Zwar gehören Nachahmung und Kopieren seit jeher zum Wettbewerb, der Schutz des geistigen Eigentums und seiner Rechte ist aber ebenso fester Bestandteil unserer Ordnung. Erfindungen werden über Patente und Gebrauchsmuster geschützt, Marken und Unternehmensnamen über das Markenrecht und Gestaltungen und Kreationen der Modeindustrie über das Urheber- und Designrecht. Gerade das Designrecht hat in der Europäischen Union eine enorme Aufwertung erfahren, nachdem Anfang 2000 nicht nur die diversen nationalen Designgesetze der unverändert 28 Mitgliedstaaten harmonisiert wurden, sondern zusätzlich ein einheitliches Designrecht geschaffen wurde.


Designschutz ist ideal für den Schutz von Modeneuheiten und Modekreationen. Der Schutz ist über eine entsprechende Registrierung für maximal 25 Jahre vergleichsweise einfach und kostengünstig zu erwerben („eingetragenes Gemeinschaftsgeschmacksmuster“). Daneben gibt es in der EU das „nicht eingetragene Gemeinschaftsgeschmacksmuster“ mit einer Laufzeit von drei Jahren sogar ohne Eintragung, wenn das Design zuerst in der EU veröffentlicht wurde. Dieser besondere Schutz in Europa – einzigartig in der Welt – wurde mit Bedacht geschaffen, um gerade klein- und mittelständige Unternehmen ebenso wie unabhängige Kreative und Wirtschaftszweige mit kurzlebige Produkten und Produktzyklen entsprechend zu schützen.

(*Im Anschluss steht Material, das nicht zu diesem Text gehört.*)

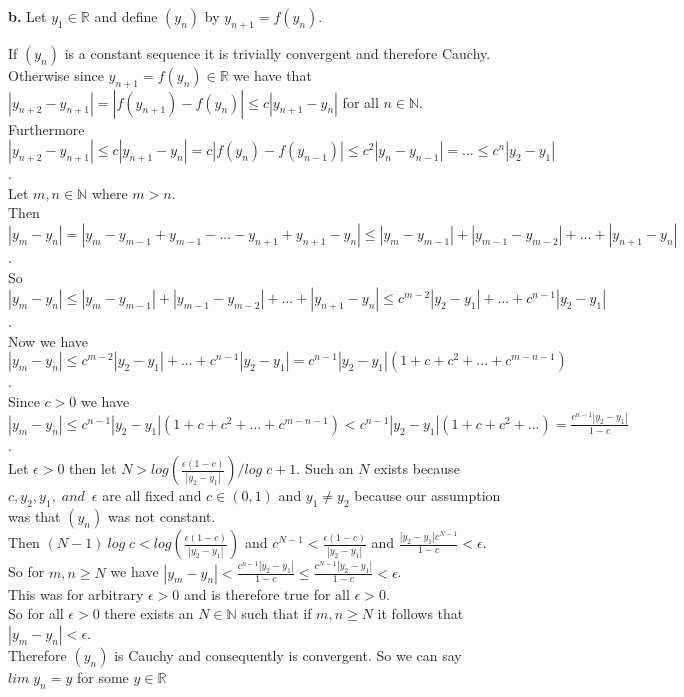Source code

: \documentclass{article}
\begin{document}
{\Large\textbf{b.}} Let $y_1\in\mathbb{R}$ and define $(y_n)$ by $y_{n+1} = f(y_n)$.
\begin{center}
    \doublespacing
    If $(y_n)$ is a constant sequence it is trivially convergent and therefore Cauchy.
    \\Otherwise since $y_{n+1} = f(y_n)\in\mathbb{R}$ we have that $|y_{n+2} - y_{n+1}| = |f(y_{n+1}) - f(y_n)|\leq c|y_{n+1} - y_n|$ for all $n\in\mathbb{N}$.
    \\Furthermore $|y_{n+2} - y_{n+1}|\leq c|y_{n+1} - y_n| = c|f(y_n) - f(y_{n-1})|\leq c^2 |y_n - y_{n-1}| = ...\leq c^n |y_2 - y_1|$.
    \\Let $m, n\in\mathbb{N}$ where $m > n$.
    \\Then $|y_m - y_n| = |y_m - y_{m-1} + y_{m-1} - ... - y_{n+1} + y_{n+1} - y_n|\leq |y_m - y_{m-1}| + |y_{m-1} - y_{m-2}| + ... + |y_{n+1} - y_n|$.
    \\So $|y_m - y_n|\leq |y_m - y_{m-1}| + |y_{m-1} - y_{m-2}| + ... + |y_{n+1} - y_n|\leq c^{m-2} |y_2 - y_1| + ... + c^{n-1} |y_2 - y_1|$.
    \\Now we have $|y_m - y_n|\leq c^{m-2} |y_2 - y_1| + ... + c^{n-1} |y_2 - y_1| = c^{n-1} |y_2 - y_1| (1 + c + c^2 + ... + c^{m-n-1})$.
    \\Since $c > 0$ we have $|y_m - y_n|\leq c^{n-1} |y_2 - y_1| (1 + c + c^2 + ... + c^{m-n-1}) < c^{n-1} |y_2 - y_1| (1 + c + c^2 + ...) = \frac{c^{n-1} |y_2 - y_1|}{1 - c}$.
    \\Let $\epsilon > 0$ then let $N > log(\frac{\epsilon (1 - c)}{|y_2 - y_1|}) / log\;c + 1$. Such an $N$ exists because $c, y_2, y_1,\;and\;\:\epsilon$ are all fixed and $c\in (0, 1)$ and $y_1\neq y_2$ because our assumption was that $(y_n)$ was not constant.
    \\Then $(N - 1)\:log\;c < log(\frac{\epsilon (1 - c)}{|y_2 - y_1|})$ and $c^{N-1} < \frac{\epsilon (1 - c)}{|y_2 - y_1|}$ and $\frac{|y_2 - y_1| c^{N-1}}{1-c} <\epsilon$.
    \\So for $m, n\geq N$ we have $|y_m - y_n| < \frac{c^{n-1} |y_2 - y_1|}{1 - c}\leq \frac{c^{N-1} |y_2 - y_1|}{1 - c} <\epsilon$.
    \\This was for arbitrary $\epsilon > 0$ and is therefore true for all $\epsilon > 0$.
    \\So for all $\epsilon > 0$ there exists an $N\in\mathbb{N}$ such that if $m, n\geq N$ it follows that $|y_m - y_n| <\epsilon$.
    \\Therefore $(y_n)$ is Cauchy and consequently is convergent. So we can say $lim\; y_n = y$ for some $y\in\mathbb{R}$ \qedsymbol
\end{center}
\end{document}
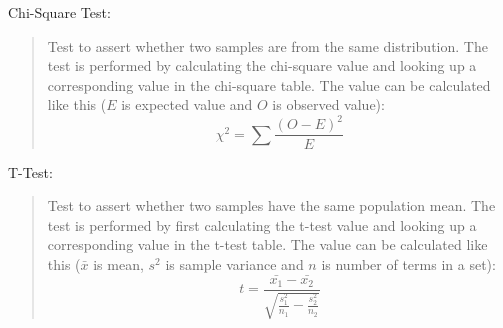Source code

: \begin{framed}
  \hypertarget{metric:chi}{Chi-Square Test:}
  \begin{quote}
    Test to assert whether two samples are from the same distribution. The test is performed by calculating the chi-square value and looking up a corresponding value in the chi-square table. The value can be calculated like this ($E$ is expected value and $O$ is observed value):
    $$\chi^2 = \sum\frac{(O - E)^2}{E}$$
  \end{quote}

  \hypertarget{metric:tt}{T-Test:}
  \begin{quote}
    Test to assert whether two samples have the same population mean. The test is performed by first calculating the t-test value and looking up a corresponding value in the t-test table. The value can be calculated like this ($\bar{x}$ is mean, $s^2$ is sample variance and $n$ is number of terms in a set):
    $$t = \frac{\bar{x_1} - \bar{x_2}}{\sqrt{\frac{s_1^2}{n_1} - \frac{s_2^2}{n_2}}}$$
  \end{quote}
\end{framed}

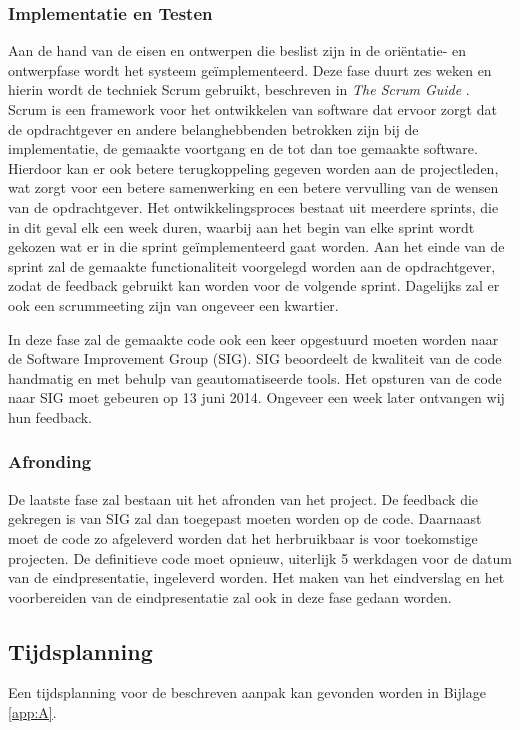 \subsubsection{Implementatie en Testen}
Aan de hand van de eisen en ontwerpen die beslist zijn in de ori\"entatie- en ontwerpfase wordt het systeem ge\"implementeerd. Deze fase duurt zes weken en hierin wordt de techniek Scrum gebruikt, beschreven in \emph{The Scrum Guide} \cite{schwaber2011}. Scrum is een framework voor het ontwikkelen van software dat ervoor zorgt dat de opdrachtgever en andere belanghebbenden betrokken zijn bij de implementatie, de gemaakte voortgang en de tot dan toe gemaakte software. Hierdoor kan er ook betere terugkoppeling gegeven worden aan de projectleden, wat zorgt voor een betere samenwerking en een betere vervulling van de wensen van de opdrachtgever. Het ontwikkelingsproces bestaat uit meerdere sprints, die in dit geval elk een week duren, waarbij aan het begin van elke sprint wordt gekozen wat er in die sprint ge\"implementeerd gaat worden. Aan het einde van de sprint zal de gemaakte functionaliteit voorgelegd worden aan de opdrachtgever, zodat de feedback gebruikt kan worden voor de volgende sprint. Dagelijks zal er ook een scrummeeting zijn van ongeveer een kwartier.

In deze fase zal de gemaakte code ook een keer opgestuurd moeten worden naar de Software Improvement Group (SIG). SIG beoordeelt de kwaliteit van de code handmatig en met behulp van geautomatiseerde tools. Het opsturen van de code naar SIG moet gebeuren op 13 juni 2014. Ongeveer een week later ontvangen wij hun feedback.

\subsubsection{Afronding}
De laatste fase zal bestaan uit het afronden van het project. De feedback die gekregen is van SIG zal dan toegepast moeten worden op de code. Daarnaast moet de code zo afgeleverd worden dat het herbruikbaar is voor toekomstige projecten. De definitieve code moet opnieuw, uiterlijk 5 werkdagen voor de datum van de eindpresentatie, ingeleverd worden. Het maken van het eindverslag en het voorbereiden van de eindpresentatie zal ook in deze fase gedaan worden.

\subsection{Tijdsplanning}
Een tijdsplanning voor de beschreven aanpak kan gevonden worden in Bijlage \ref{app:A}.
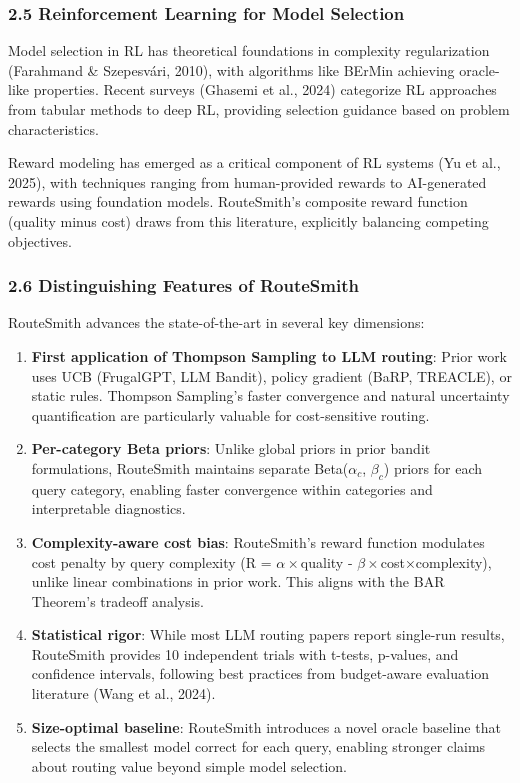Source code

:\documentclass[
]{article}
\begin{document}
\hypertarget{reinforcement-learning-for-model-selection}{%
\subsubsection{2.5 Reinforcement Learning for Model
Selection}\label{reinforcement-learning-for-model-selection}}

Model selection in RL has theoretical foundations in complexity
regularization (Farahmand \& Szepesvári, 2010), with algorithms like
BErMin achieving oracle-like properties. Recent surveys (Ghasemi et al.,
2024) categorize RL approaches from tabular methods to deep RL,
providing selection guidance based on problem characteristics.

Reward modeling has emerged as a critical component of RL systems (Yu et
al., 2025), with techniques ranging from human-provided rewards to
AI-generated rewards using foundation models. RouteSmith's composite
reward function (quality minus cost) draws from this literature,
explicitly balancing competing objectives.

\hypertarget{distinguishing-features-of-routesmith}{%
\subsubsection{2.6 Distinguishing Features of
RouteSmith}\label{distinguishing-features-of-routesmith}}

RouteSmith advances the state-of-the-art in several key dimensions:

\begin{enumerate}
\def\labelenumi{\arabic{enumi}.}
\item
  \textbf{First application of Thompson Sampling to LLM routing}: Prior
  work uses UCB (FrugalGPT, LLM Bandit), policy gradient (BaRP,
  TREACLE), or static rules. Thompson Sampling's faster convergence and
  natural uncertainty quantification are particularly valuable for
  cost-sensitive routing.
\item
  \textbf{Per-category Beta priors}: Unlike global priors in prior
  bandit formulations, RouteSmith maintains separate Beta(\(\alpha_c\),
  \(\beta_c\)) priors for each query category, enabling faster
  convergence within categories and interpretable diagnostics.
\item
  \textbf{Complexity-aware cost bias}: RouteSmith's reward function
  modulates cost penalty by query complexity (R =
  \(\alpha\times\)quality - \(\beta\times\)cost×complexity), unlike
  linear combinations in prior work. This aligns with the BAR Theorem's
  tradeoff analysis.
\item
  \textbf{Statistical rigor}: While most LLM routing papers report
  single-run results, RouteSmith provides 10 independent trials with
  t-tests, p-values, and confidence intervals, following best practices
  from budget-aware evaluation literature (Wang et al., 2024).
\item
  \textbf{Size-optimal baseline}: RouteSmith introduces a novel oracle
  baseline that selects the smallest model correct for each query,
  enabling stronger claims about routing value beyond simple model
  selection.
\end{enumerate}
\end{document}
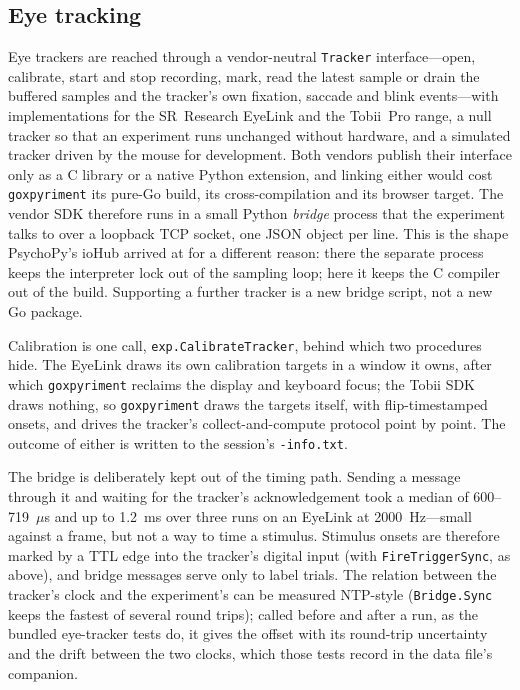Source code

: \documentclass[doc,a4paper,floatsintext]{apa7}
\begin{document}
\subsection{Eye tracking}\label{eyetracking}

Eye trackers are reached through a vendor-neutral \texttt{Tracker}
interface---open, calibrate, start and stop recording, mark, read the
latest sample or drain the buffered samples and the tracker's own
fixation, saccade and blink events---with implementations for the
SR~Research EyeLink and the Tobii~Pro range, a null tracker so that an
experiment runs unchanged without hardware, and a simulated tracker
driven by the mouse for development. Both vendors publish their
interface only as a C library or a native Python extension, and
linking either would cost \texttt{goxpyriment} its pure-Go build,
its cross-compilation and its browser target. The vendor SDK therefore
runs in a small Python \emph{bridge} process that the experiment talks
to over a loopback TCP socket, one JSON object per line. This is the
shape PsychoPy's ioHub arrived at for a different reason: there the
separate process keeps the interpreter lock out of the sampling loop;
here it keeps the C compiler out of the build. Supporting a further
tracker is a new bridge script, not a new Go package.

Calibration is one call, \texttt{exp.CalibrateTracker}, behind which
two procedures hide. The EyeLink draws its own calibration targets in
a window it owns, after which \texttt{goxpyriment} reclaims the
display and keyboard focus; the Tobii SDK draws nothing, so
\texttt{goxpyriment} draws the targets itself, with flip-timestamped
onsets, and drives the tracker's collect-and-compute protocol point
by point. The outcome of either is written to the session's
\texttt{-info.txt}.

The bridge is deliberately kept out of the timing path. Sending a
message through it and waiting for the tracker's acknowledgement took
a median of 600--719~$\mu$s and up to 1.2~ms over three runs on an
EyeLink at 2000~Hz---small against a frame, but not a way to time a
stimulus. Stimulus onsets are therefore marked by a TTL edge into the
tracker's digital input (with \texttt{FireTriggerSync}, as above),
and bridge messages serve only to label trials. The relation between
the tracker's clock and the experiment's can be measured NTP-style
(\texttt{Bridge.Sync} keeps the fastest of several round trips); called
before and after a run, as the bundled eye-tracker tests do, it gives the
offset with its round-trip uncertainty and the drift between the two clocks,
which those tests record in the data file's companion.
\end{document}
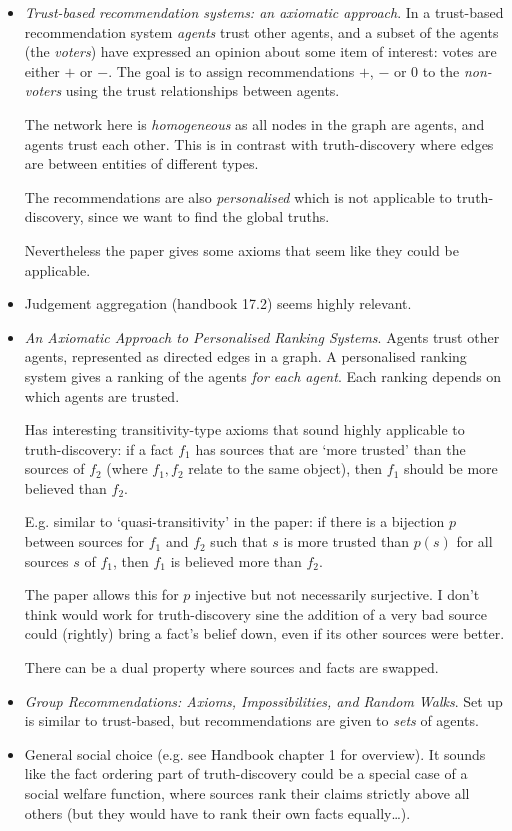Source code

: \documentclass{article}
\theoremstyle{definition} \newtheorem{definition}{Definition}
\theoremstyle{definition} \newtheorem{example}{Example}
\theoremstyle{plain} \newtheorem{axiom}{Axiom}
\theoremstyle{plain} \newtheorem*{remark}{Remark}
\theoremstyle{remark} \newtheorem*{notation}{Notation}
\theoremstyle{plain} \newtheorem{lemma}{Lemma}
\theoremstyle{plain} \newtheorem{theorem}{Theorem}
\theoremstyle{plain} \newtheorem{proposition}{Proposition}
\begin{document}
\begin{itemize}

\item \emph{Trust-based recommendation systems: an axiomatic
approach}{\cite{andersen}}. In a trust-based recommendation system
\emph{agents} trust other agents, and a subset of the agents (the
\emph{voters}) have expressed an opinion about some item of interest: votes are
either $+$ or $-$. The goal is to assign recommendations $+$, $-$ or $0$ to the
\emph{non-voters} using the trust relationships between agents.

The network here is \emph{homogeneous} as all nodes in the graph are agents,
and agents trust each other. This is in contrast with truth-discovery where
edges are between entities of different types.

The recommendations are also \emph{personalised} which is not applicable to
truth-discovery, since we want to find the global truths.

Nevertheless the paper gives some axioms that seem like they could be
applicable.

\item Judgement aggregation (handbook 17.2) seems highly relevant.

\item \emph{An Axiomatic Approach to Personalised Ranking
Systems}{\cite{altman_personalised}}. Agents trust other agents, represented as
directed edges in a graph. A personalised ranking system gives a ranking of the
agents \emph{for each agent}. Each ranking depends on which agents are trusted.

Has interesting transitivity-type axioms that sound highly applicable to
truth-discovery: if a fact $f_1$ has sources that are `more trusted' than the
sources of $f_2$ (where $f_1, f_2$ relate to the same object), then $f_1$
should be more believed than $f_2$.

E.g. similar to `quasi-transitivity' in the paper: if there is a bijection $p$
between sources for $f_1$ and $f_2$ such that $s$ is more trusted than $p(s)$
for all sources $s$ of $f_1$, then $f_1$ is believed more than $f_2$.

The paper allows this for $p$ injective but not necessarily surjective. I don't
think would work for truth-discovery sine the addition of a very bad source
could (rightly) bring a fact's belief down, even if its other sources were
better.

There can be a dual property where sources and facts are swapped.

\item \emph{Group Recommendations: Axioms, Impossibilities, and Random
Walks}{\cite{lev}}. Set up is similar to trust-based, but recommendations are
given to \emph{sets} of agents.

\item General social choice (e.g. see Handbook chapter 1 for overview). It
sounds like the fact ordering part of truth-discovery could be a special case
of a social welfare function, where sources rank their claims strictly above
all others (but they would have to rank their own facts equally\ldots).

\end{itemize}
\end{document}
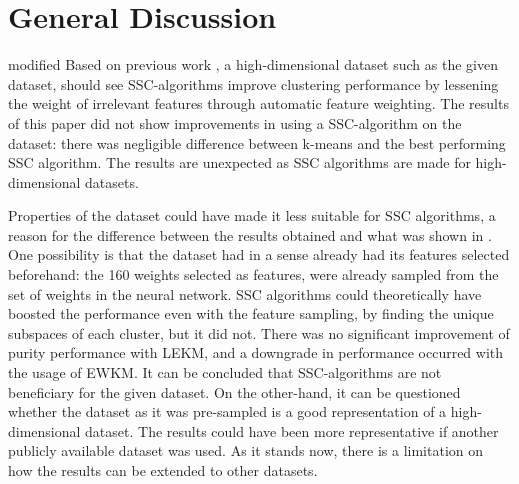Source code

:\documentclass[../report.tex]{subfiles}
\begin{document}

\section{General Discussion}
\begin{color}{modified}
Based on previous work \cite{Jing2007, Gan2006}, a high-dimensional dataset such as the given dataset, should see SSC-algorithms improve clustering performance by lessening the weight of irrelevant features through automatic feature weighting. The results of this paper did not show improvements in using a SSC-algorithm on the dataset: there was negligible difference between k-means and the best performing SSC algorithm. The results are unexpected as SSC algorithms are made for high-dimensional datasets.
\end{color}

Properties of the dataset could have made it less suitable for SSC algorithms, a reason for the difference between the results obtained and what was shown in \cite{Jing2007}. One possibility is that the dataset had in a sense already had its features selected beforehand: the 160 weights selected as features, were already sampled from the set of weights in the neural network. SSC algorithms could theoretically have boosted the performance even with the feature sampling, by finding the unique subspaces of each cluster, but it did not. There was no significant improvement of purity performance with LEKM, and a downgrade in performance occurred with the usage of EWKM. It can be concluded that SSC-algorithms are not beneficiary for the given dataset. On the other-hand, it can be questioned whether the dataset as it was pre-sampled is a good representation of a high-dimensional dataset. The results could have been more representative if another publicly available dataset was used. As it stands now, there is a limitation on how the results can be extended to other datasets.
\end{document}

Viele Modekreationen sind auch über das Urheberrecht geschützt, sofern diese Werke eine gewisse „schöpferische Höhe“ erreichen. Dieser Schutz besteht ab dem Zeitpunkt der Schaffung des Designs gemäß dem Recht des jeweiligen Mitgliedstaats der EU.

Ergänzend zum Design- und Urheberrecht lassen sich Modeerzeugnisse grundsätzlich auch über das Recht gegen den unlauteren Wettbewerb schützen. Gerade Deutschland hat über die Jahrzehnte eine hochspezialisierte Rechtsprechung entwickelt, die „me-too“-Nachahmer an der Ausnutzung wirtschaftlich erfolgreicher und wertvoller Produkte hindern sollen, z.B. berühmte Handtaschen oder Schuhe.

BARDEHLE PAGENBERG vertritt seit Jahren erfolgreich Mandanten aus der Modebranche, insbesondere wenn es zum Streit kommt (auf der Basis von Design-, Urheber- oder Lauterkeitsrecht) – entweder bei der Durchsetzung von Ansprüchen oder bei der Verteidigung gegen solche. Beispielsweise haben wir erfolgreich ein weltberühmtes Textilhandelsunternehmen in einem Verfahren über drei Instanzen bis vor dem Bundesgerichtshof wegen angeblicher Gemeinschaftsgeschmacksmusterverletzung vertreten. BARDEHLE PAGENBERG war auch siegreich bei der Vertretung eines deutschen Kunstprofessors und Malers in einem Urheberrechtsstreit gegen ein Fashionlabel, das ohne Erlaubnis Motive von Gemälden des Künstlers auf Kleidern und Röcken aufgedruckt und diese anschließend veräußert hatte.